Sabtu, 28 Juli 2012

Tidak Timbulkan Gejala, Hepatitis Sulit Dideteksi

Putro Agus Harnowo - detikHealth


Jakarta, Penyakit hepatitis sampai saat ini masih menjadi masalah global dan belum sepenuhnya berhasil diatasi. WHO bahkan telah memasukkan penyakit infeksi virus hepatitis sebagai salah satu agenda prioritas kesehatan dunia. Sebagian besar infeksi virus hepatitis terjadi di Asia Pasifik, termasuk di Indonesia.


Di Indonesia, penanganan hepatitis sudah berjalan sejak tahun 1991 namun masih belum mencapai hasil yang menggembirakan. Data Riset Kesehatan Dasar (Riskesdas) tahun 2007 yang menemukan bahwa sebanyak 10 persen atau sekitar 25 juta penduduk Indonesia dipekirakan terinfeksi virus hepatitis. Sebanyak 50 persen di antaranya berkembang menjadi kronis dan 10 persen lainnya berkembang menjadi kanker hati.

"Tingkat infeksi tersebut hampir sama di semua kelompok umur. Di kelompok anak-anak berusia 1 - 4 tahun bahkan mencapai sekitar 7,3 persen. Untuk yang pernah terinfeksi, semakin tua semakin banyak yang pernah terserang hepatitis B," kata DR Dr Rino Alvani Gani, SpPD, K-GEH, FINASIM dari Perhimpunan Peneliti Hati Indonesia dalam acara Temu Media mengenai Hepatitis di Kementerian Kesehatan, Jumat (20/7/2012).

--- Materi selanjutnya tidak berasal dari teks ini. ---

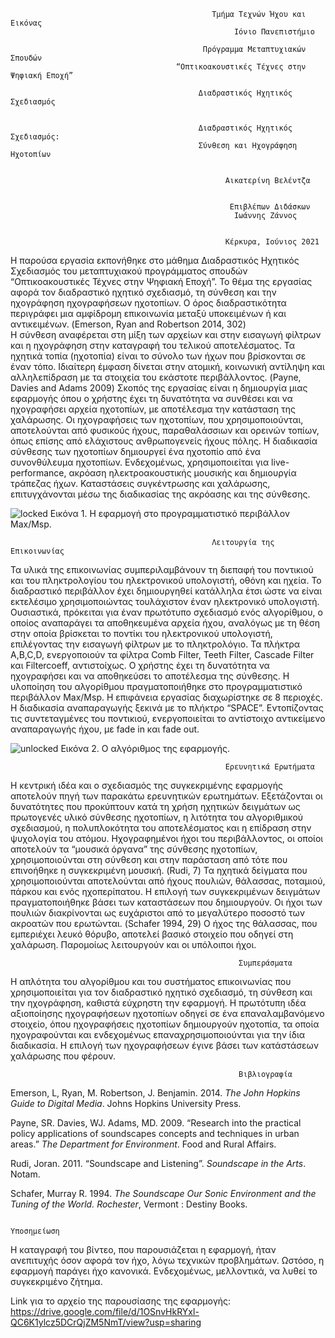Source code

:    
                                                 Τμήμα Τεχνών Ήχου και Εικόνας
                                                      Ιόνιο Πανεπιστήμιο

                                               Πρόγραμμα Μεταπτυχιακών Σπουδών 
                                         “Οπτικοακουστικές Τέχνες στην Ψηφιακή Εποχή”

                                              Διαδραστικός Ηχητικός Σχεδιασμός


                                              Διαδραστικός Ηχητικός Σχεδιασμός:
                                              Σύνθεση και Ηχογράφηση Ηχοτοπίων

                        
                                                    Αικατερίνη Βελέντζα


                                                     Επιβλέπων Διδάσκων 
                                                      Ιωάννης Ζάννος


                                                    Κέρκυρα, Ιούνιος 2021






                                                       


   Η παρούσα εργασία εκπονήθηκε στο μάθημα Διαδραστικός Ηχητικός Σχεδιασμός 
 του μεταπτυχιακού προγράμματος σπουδών “Οπτικοακουστικές Τέχνες στην Ψηφιακή Εποχή”. 
 Το θέμα της εργασίας αφορά τον διαδραστικό ηχητικό σχεδιασμό, τη σύνθεση και την 
 ηχογράφηση ηχογραφήσεων ηχοτοπίων. Ο όρος διαδραστικότητα περιγράφει μια αμφίδρομη 
 επικοινωνία μεταξύ υποκειμένων ή και αντικειμένων. (Emerson, Ryan and Robertson 2014, 302)  
 Η σύνθεση αναφέρεται στη μίξη των αρχείων και στην εισαγωγή φίλτρων και η ηχογράφηση 
 στην καταγραφή του τελικού αποτελέσματος. Τα ηχητικά τοπία (ηχοτοπία) είναι το σύνολο 
 των ήχων που βρίσκονται σε έναν τόπο. Ιδιαίτερη έμφαση δίνεται στην ατομική, κοινωνική 
 αντίληψη και αλληλεπίδραση με τα στοιχεία του εκάστοτε περιβάλλοντος. (Payne, Davies and Adams 2009) 
 Σκοπός της εργασίας είναι η δημιουργία μιας εφαρμογής όπου ο χρήστης έχει τη δυνατότητα 
 να συνθέσει και να ηχογραφήσει αρχεία ηχοτοπίων, με αποτέλεσμα την κατάσταση της χαλάρωσης. 
 Οι ηχογραφήσεις των ηχοτοπίων, που χρησιμοποιούνται, αποτελούνται από φυσικούς ήχους, 
 παραθαλάσσιων και ορεινών τοπίων, όπως επίσης από ελάχιστους ανθρωπογενείς ήχους πόλης. 
 Η διαδικασία σύνθεσης των ηχοτοπίων δημιουργεί ένα ηχοτοπίο από ένα συνονθύλευμα ηχοτοπίων. 
 Ενδεχομένως, χρησιμοποιείται για live-performance, ακρόαση ηλεκτροακουστικής μουσικής και 
 δημιουργία τράπεζας ήχων. Καταστάσεις συγκέντρωσης και χαλάρωσης, επιτυγχάνονται μέσω της 
 διαδικασίας της ακρόασης και της σύνθεσης. 


![locked](https://user-images.githubusercontent.com/75976946/125170414-a34e1400-e1b7-11eb-90a7-6f990cf88cf7.jpg)
Εικόνα 1. Η εφαρμογή στο προγραμματιστικό περιβάλλον Max/Msp.




 
                                                 Λειτουργία της Επικοινωνίας


  Τα υλικά της επικοινωνίας συμπεριλαμβάνουν τη διεπαφή του ποντικιού και του πληκτρολογίου 
του ηλεκτρονικού υπολογιστή, οθόνη και ηχεία. Το διαδραστικό περιβάλλον έχει δημιουργηθεί 
κατάλληλα έτσι ώστε να είναι εκτελέσιμο χρησιμοποιώντας τουλάχιστον έναν ηλεκτρονικό υπολογιστή. 
Ουσιαστικά, πρόκειται για έναν πρωτότυπο σχεδιασμό ενός αλγορίθμου, ο οποίος αναπαράγει 
τα αποθηκευμένα αρχεία ήχου, αναλόγως με τη θέση στην οποία βρίσκεται το ποντίκι του ηλεκτρονικού 
υπολογιστή, επιλέγοντας την εισαγωγή φίλτρων με το πληκτρολόγιο. Τα πλήκτρα A,B,C,D, ενεργοποιούν 
τα φίλτρα Comb Filter, Teeth Filter, Cascade Filter και Filtercoeff, αντιστοίχως. Ο χρήστης έχει 
τη δυνατότητα να ηχογραφήσει και να αποθηκεύσει το αποτέλεσμα της σύνθεσης. Η υλοποίηση του 
αλγορίθμου πραγματοποιήθηκε στο προγραμματιστικό περιβάλλον Max/Msp. Η επιφάνεια εργασίας 
διαχωρίστηκε σε 8 περιοχές. Η διαδικασία αναπαραγωγής ξεκινά με το πλήκτρο “SPACE”. Εντοπίζοντας 
τις συντεταγμένες του ποντικιού, ενεργοποιείται το αντίστοιχο αντικείμενο αναπαραγωγής ήχου, 
με fade in και fade out.  


![unlocked](https://user-images.githubusercontent.com/75976946/125170459-dbeded80-e1b7-11eb-8b60-151449de0e77.jpg)
Εικόνα 2. Ο αλγόριθμος της εφαρμογής.




                                                    Ερευνητικά Ερωτήματα


 Η κεντρική ιδέα και ο σχεδιασμός της συγκεκριμένης εφαρμογής αποτελούν πηγή των παρακάτω ερευνητικών 
 ερωτημάτων. Εξετάζονται οι δυνατότητες που προκύπτουν κατά τη χρήση ηχητικών δειγμάτων ως πρωτογενές 
 υλικό σύνθεσης ηχοτοπίων, η λιτότητα του αλγοριθμικού σχεδιασμού, η πολυπλοκότητα του αποτελέσματος 
 και η επίδραση στην ψυχολογία του ατόμου. Ηχογραφημένοι ήχοι του περιβάλλοντος, οι οποίοι αποτελούν 
 τα “μουσικά όργανα” της σύνθεσης ηχοτοπίων, χρησιμοποιούνται στη σύνθεση και στην παράσταση από τότε 
 που επινοήθηκε η συγκεκριμένη μουσική. (Rudi, 7) Τα ηχητικά δείγματα που χρησιμοποιούνται αποτελούνται 
 από ήχους πουλιών, θάλασσας, ποταμιού, πάρκου και ενός ηχοπερίπατου. Η επιλογή των συγκεκριμένων δειγμάτων 
 πραγματοποιήθηκε βάσει των καταστάσεων που δημιουργούν. Οι ήχοι των πουλιών διακρίνονται ως ευχάριστοι 
 από το μεγαλύτερο ποσοστό των ακροατών που ερωτώνται. (Schafer 1994, 29) Ο ήχος της θάλασσας, που εμπεριέχει
 λευκό θόρυβο, αποτελεί βασικό στοιχείο που οδηγεί στη χαλάρωση. Παρομοίως λειτουργούν και οι υπόλοιποι ήχοι.  




                                                       Συμπεράσματα


 Η απλότητα του αλγορίθμου και του συστήματος επικοινωνίας που χρησιμοποιείται για τον διαδραστικό ηχητικό 
 σχεδιασμό, τη σύνθεση και την ηχογράφηση, καθιστά εύχρηστη την εφαρμογή. Η πρωτότυπη ιδέα αξιοποίησης 
 ηχογραφήσεων ηχοτοπίων οδηγεί σε ένα επαναλαμβανόμενο στοιχείο, όπου ηχογραφήσεις ηχοτοπίων δημιουργούν 
 ηχοτοπία, τα οποία ηχογραφούνται και ενδεχομένως επαναχρησιμοποιούνται για την ίδια διαδικασία. Η επιλογή 
 των ηχογραφήσεων έγινε βάσει των κατάστάσεων χαλάρωσης που φέρουν. 




                                                       Βιβλιογραφία 


 Emerson, L, Ryan,  M. Robertson, J. Benjamin. 2014. *The John Hopkins Guide to Digital Media*. Johns Hopkins University Press.

 Payne, SR. Davies, WJ. Adams, MD. 2009. “Research into the practical policy applications of
 soundscapes concepts and techniques in urban areas.” *The Department for Environment*. Food and Rural Affairs.

 Rudi, Joran. 2011. “Soundscape and Listening”. *Soundscape in the Arts*. Notam. 

 Schafer, Murray R. 1994. *The Soundscape Our Sonic Environment and the Tuning of the World. Rochester*, Vermont : Destiny Books.
 
 
 
 
 
                                                                   Υποσημείωση
 
 Η καταγραφή του βίντεο, που παρουσιάζεται η εφαρμογή, ήταν ανεπιτυχής όσον αφορά τον ήχο, λόγω τεχνικών προβλημάτων.
 Ωστόσο, η εφαρμογή παράγει ήχο κανονικά.
 Ενδεχομένως, μελλοντικά, να λυθεί το συγκεκριμένο ζήτημα.
 
 Link για το αρχείο της παρουσίασης της εφαρμογής: https://drive.google.com/file/d/1OSnvHkRYxl-QC6K1ylcz5DCrQjZM5NmT/view?usp=sharing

Data juga menemukan bahwa sebanyak 50 persen balita sudah pernah mendapat imunisasi hepatitis. Pemerintah telah mencanangkan program imunisasi hepatitis secara nasional sejak tahun 1997. Agaknya, cakupan yang diraih program pemerintah kurang luas sehingga hasilnya masih belum optimal.

Di Indonesia, yang banyak menjadi ancaman adalah hepatitis A, B dan C. Ketiga jenis hepatitis ini disebabkan oleh infeksi virus dan dapat menyebabkan kerusakan hati hingga kanker jika tidak ditangani dengan baik. Di antara ketiga jenis hepatitis tersebut, sebanyak 80% kasus disebabkan oleh hepatitis B. Terkadang penyakit hepatitis ini disertai penyakit HIV akibat ditularkan lewat suntikan jarum narkoba.

"Masalahnya, tidak semua penderita tahu dirinya sudah terinfeksi virus hepatitis dan tidak semuanya sudah memeriksakan diri. Sebanyak 80 persen infeksi hepatitis B dan C tidak menimbulkan gejala dan keluhan apa pun sampai kemudian hati sudah parah. Bahkan hati yang 30 persen normal saja masih bisa berfungsi dengan baik," kata dr Rino.

Dr Rino menambahkan, untuk dapat sampai menimbulkan sirosis, infeksi hepatitis membutuhkan waktu sekitar 30 tahun. Sedangkan untuk menimbulkan kanker hati dibutuhkan waktu 30 - 40 tahun. Yang mengkhawatirkan, hingga saat ini belum ditemukan adanya vaksin yang dapat mengatasi penyakit hepatitis B dan C secara efektif.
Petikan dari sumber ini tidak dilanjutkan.